1 cup seasoned fine dried breadcrumbs
3 shallots, minced
1 egg, lightly beaten
1/4 cup freshly grated Parmesan cheese
1/4 cup half-and-half cream
1 tbsp capers, coarsely chopped, + 2 tbsp whole capers
3 tbsp minced fresh parsley + more for garnish
3/4 tsp kosher salt
1/2 tsp black pepper
1/4 tsp garlic powder
1 lb ground chicken
3 tbsp olive oil
1/2 cup dry white wine (or more chicken broth)
2 1/4 cups low-sodium chicken broth (see note above)
3 tbsp fresh lemon juice
6 tbsp cold butter, cubed
Angel hair pasta for serving 4
In a large bowl stir together 1/3 cup of the breadcrumbs, 1/4 cup of the shallots, egg, Parmesan, half-and-half, chopped capers, 1 tbsp of the parsley, salt, pepper, and garlic powder. Add chicken and stir gently until combined.
Put remaining breadcrumbs in a shallow dish. Shape chicken mixture into 12 meatballs. Roll meatballs in the breadcrumbs to lightly coat.
Heat oil in a very large, deep skillet over medium heat. Cook meatballs in hot oil, turning occasionally, until browned on all sides, about 5 minutes. Remove meatballs from skillet.
Add the whole capers and remaining shallots to skillet. Cook, stirring constantly 1 minute. Add wine, then use a wooden spoon or spatula to scrape up any browned bits from bottom of skillet. Add broth and bring to a boil. Return meatballs to skillet. Reduce heat to medium and simmer, stirring occasionally, 6 to 7 minutes or until liquid is reduced by half and an instant-read thermometer inserted into center of meatballs registers 165-degrees.
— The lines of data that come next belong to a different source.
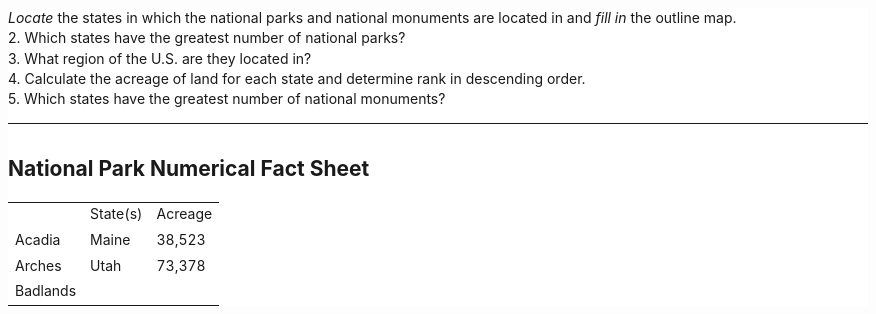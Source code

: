 <i>
Locate
</i>
the states in which the national parks and national monuments are located in and
<i>
fill in
</i>
the outline map.
<dt>
2. Which states have the greatest number of national parks?
<dt>
3. What region of the U.S. are they located in?
<dt>
4. Calculate the acreage of land for each state and determine rank in descending order.
<dt>
5. Which states have the greatest number of national monuments?
</dt>
</dt>
</dt>
</dt>
</dt>
</dl>
</blockquote>
<hr/>
<h2>
National Park Numerical Fact Sheet
</h2>
<table border="0">
<tr>
<td>
</td>
<td>
State(s)
</td>
<td>
Acreage
</td>
</tr>
<tr>
<td>
Acadia
</td>
<td>
Maine
</td>
<td>
38,523
</td>
</tr>
<tr>
<td>
Arches
</td>
<td>
Utah
</td>
<td>
73,378
</td>
</tr>
<tr>
<td>
Badlands
</td>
Push meatballs to one side of the pan and reduce heat to low. Whisk in lemon juice and butter, one piece at a time, stirring constantly, until butter is melted and sauce is slightly thickened. Stir in remaining 2 tablespoons parsley. Remove from heat. Stir gently to coat meatballs in sauce. Serve immediately over pasta. Garnish with additional parsley.